Les largesses des banques centrales suffiront-elles à offrir un second souffle aux indices boursiers ? Les gros gestionnaires d’actifs n’en sont pas certains, à l’image d’UBS, qui vient de passer à « sous-pondérer » sur les actions afin de réduire son exposition aux risques politiques.

L’impact direct sur l’économie américaine de la bataille commerciale que se livrent Pékin et Washington devrait être limité mais les risques sont en augmentation pour l’économie mondiale comme pour les marchés, argumente Mark Haefele, directeur des investissements de la branche de gestion de fortune de la banque suisse.

« Nous pensons qu’il est prudent de réduire le risque mais nous ne préparons pas pour autant nos portefeuilles à une récession classique ou à la prochaine grande crise financière », ajoute-t-il toutefois.

Les marchés actions mondiaux devraient continuer de progresser au cours des prochains mois, pensent pour leur part des responsables de la stratégie interrogés par Reuters pour des enquêtes publiées jeudi.

La volatilité devrait cependant rester forte au gré des mesures de soutien des banques centrales et de l’évolution des négociations commerciales entre la Chine et les Etats-Unis, estiment-ils.

LA MENACE D’UN BREXIT « DUR » SE PRÉCISE

D’autres sont carrément optimistes, comme les stratèges d’Unigestion, qui voient le contexte macroéconomique s’améliorer grâce aux bonnes dispositions des instituts d’émission.

« La situation n’est certes pas parfaite mais pourrait devenir plus positive d’ici quelques mois, l’offre abondante de crédit finissant par se transformer en demande », écrivent-ils.
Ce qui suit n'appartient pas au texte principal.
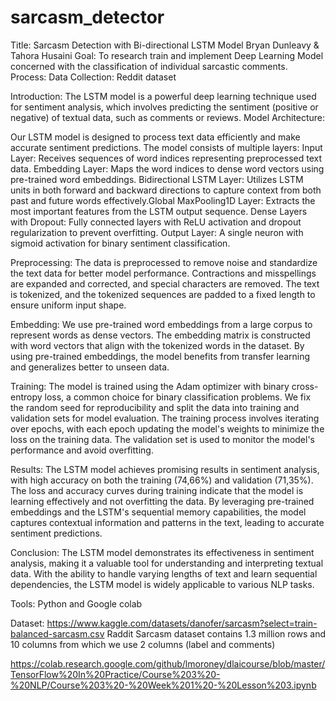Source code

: # sarcasm_detector

Title: Sarcasm Detection with Bi-directional LSTM Model Bryan Dunleavy & Tahora Husaini Goal: To research train and implement Deep Learning Model concerned with the classification of individual sarcastic comments. Process: Data Collection: Reddit dataset

Introduction: The LSTM model is a powerful deep learning technique used for sentiment analysis, which involves predicting the sentiment (positive or negative) of textual data, such as comments or reviews. Model Architecture:

Our LSTM model is designed to process text data efficiently and make accurate sentiment predictions. The model consists of multiple layers: Input Layer: Receives sequences of word indices representing preprocessed text data. Embedding Layer: Maps the word indices to dense word vectors using pre-trained word embeddings. Bidirectional LSTM Layer: Utilizes LSTM units in both forward and backward directions to capture context from both past and future words effectively.Global MaxPooling1D Layer: Extracts the most important features from the LSTM output sequence. Dense Layers with Dropout: Fully connected layers with ReLU activation and dropout regularization to prevent overfitting. Output Layer: A single neuron with sigmoid activation for binary sentiment classification.

Preprocessing: The data is preprocessed to remove noise and standardize the text data for better model performance. Contractions and misspellings are expanded and corrected, and special characters are removed. The text is tokenized, and the tokenized sequences are padded to a fixed length to ensure uniform input shape.

Embedding: We use pre-trained word embeddings from a large corpus to represent words as dense vectors. The embedding matrix is constructed with word vectors that align with the tokenized words in the dataset. By using pre-trained embeddings, the model benefits from transfer learning and generalizes better to unseen data.

Training: The model is trained using the Adam optimizer with binary cross-entropy loss, a common choice for binary classification problems. We fix the random seed for reproducibility and split the data into training and validation sets for model evaluation. The training process involves iterating over epochs, with each epoch updating the model's weights to minimize the loss on the training data. The validation set is used to monitor the model's performance and avoid overfitting.

Results: The LSTM model achieves promising results in sentiment analysis, with high accuracy on both the training (74,66%) and validation (71,35%). The loss and accuracy curves during training indicate that the model is learning effectively and not overfitting the data. By leveraging pre-trained embeddings and the LSTM's sequential memory capabilities, the model captures contextual information and patterns in the text, leading to accurate sentiment predictions.

Conclusion: The LSTM model demonstrates its effectiveness in sentiment analysis, making it a valuable tool for understanding and interpreting textual data. With the ability to handle varying lengths of text and learn sequential dependencies, the LSTM model is widely applicable to various NLP tasks.

Tools: Python and Google colab

Dataset: https://www.kaggle.com/datasets/danofer/sarcasm?select=train-balanced-sarcasm.csv Raddit Sarcasm dataset contains 1.3 million rows and 10 columns from which we use 2 columns (label and comments)

https://colab.research.google.com/github/lmoroney/dlaicourse/blob/master/TensorFlow%20In%20Practice/Course%203%20-%20NLP/Course%203%20-%20Week%201%20-%20Lesson%203.ipynb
Une stabilisation de la guerre commerciale pourrait constituer un deuxième déclencheur de la hausse des marchés d’ici à la fin de l’année, ajoutent-ils en faisant valoir que la Chine, malgré la fermeté qu’elle affiche, a tout autant besoin d’un accord que Donald Trump, soucieux pour sa part d’éviter un effondrement du commerce mondial qui menacerait sa réélection.
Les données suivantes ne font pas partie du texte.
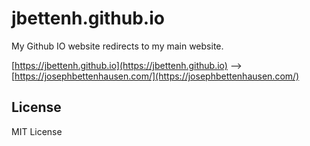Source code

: # jbettenh.github.io
My Github IO website redirects to my main website.

[https://jbettenh.github.io](https://jbettenh.github.io) --> [https://josephbettenhausen.com/](https://josephbettenhausen.com/)

## License
MIT License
En Europe aussi, les risques politiques pèsent sur les marchés. Si la perspective de nouvelles élections paraît écartée en Italie, où le président Sergio Mattarella a chargé jeudi Giuseppe Conte de former un nouveau gouvernement de coalition entre le Mouvement 5 Etoiles et le Parti démocrate, celle d’un Brexit sans accord est plus menaçante que jamais.

Boris Johnson a demandé mercredi la suspension des travaux du Parlement de Westminster à partir d’une date comprise entre le 9 et le 12 septembre et jusqu’au 14 octobre, soit deux semaines seulement avant la date prévue du Brexit.

La reine Elizabeth a approuvé sa demande. Le Premier ministre britannique peut ainsi raccourcir la durée de la session parlementaire, ce qui a suscité un tollé dans l’opposition et même dans certains cercles conservateurs. Sur les marchés, la livre sterling a accusé le coup sans s’effondrer pour autant.

Outre d’éventuels « tweets » perturbateurs signés Donald Trump, les marchés guetteront dans les jours qui viennent une batterie d’indicateurs, notamment des résultats d’enquêtes auprès des directeurs d’achat (PMI) en Asie et en Europe sur l’activité dans le secteur manufacturier (lundi) et celui des services (mercredi).

L’indicateur le plus surveillé sera, une fois de plus, le rapport mensuel sur l’emploi aux Etats-Unis, attendu pour vendredi et qui sera décortiqué non seulement par les investisseurs mais également par les décideurs de la Fed, sur le point de jouer à nouveau les pompiers de service.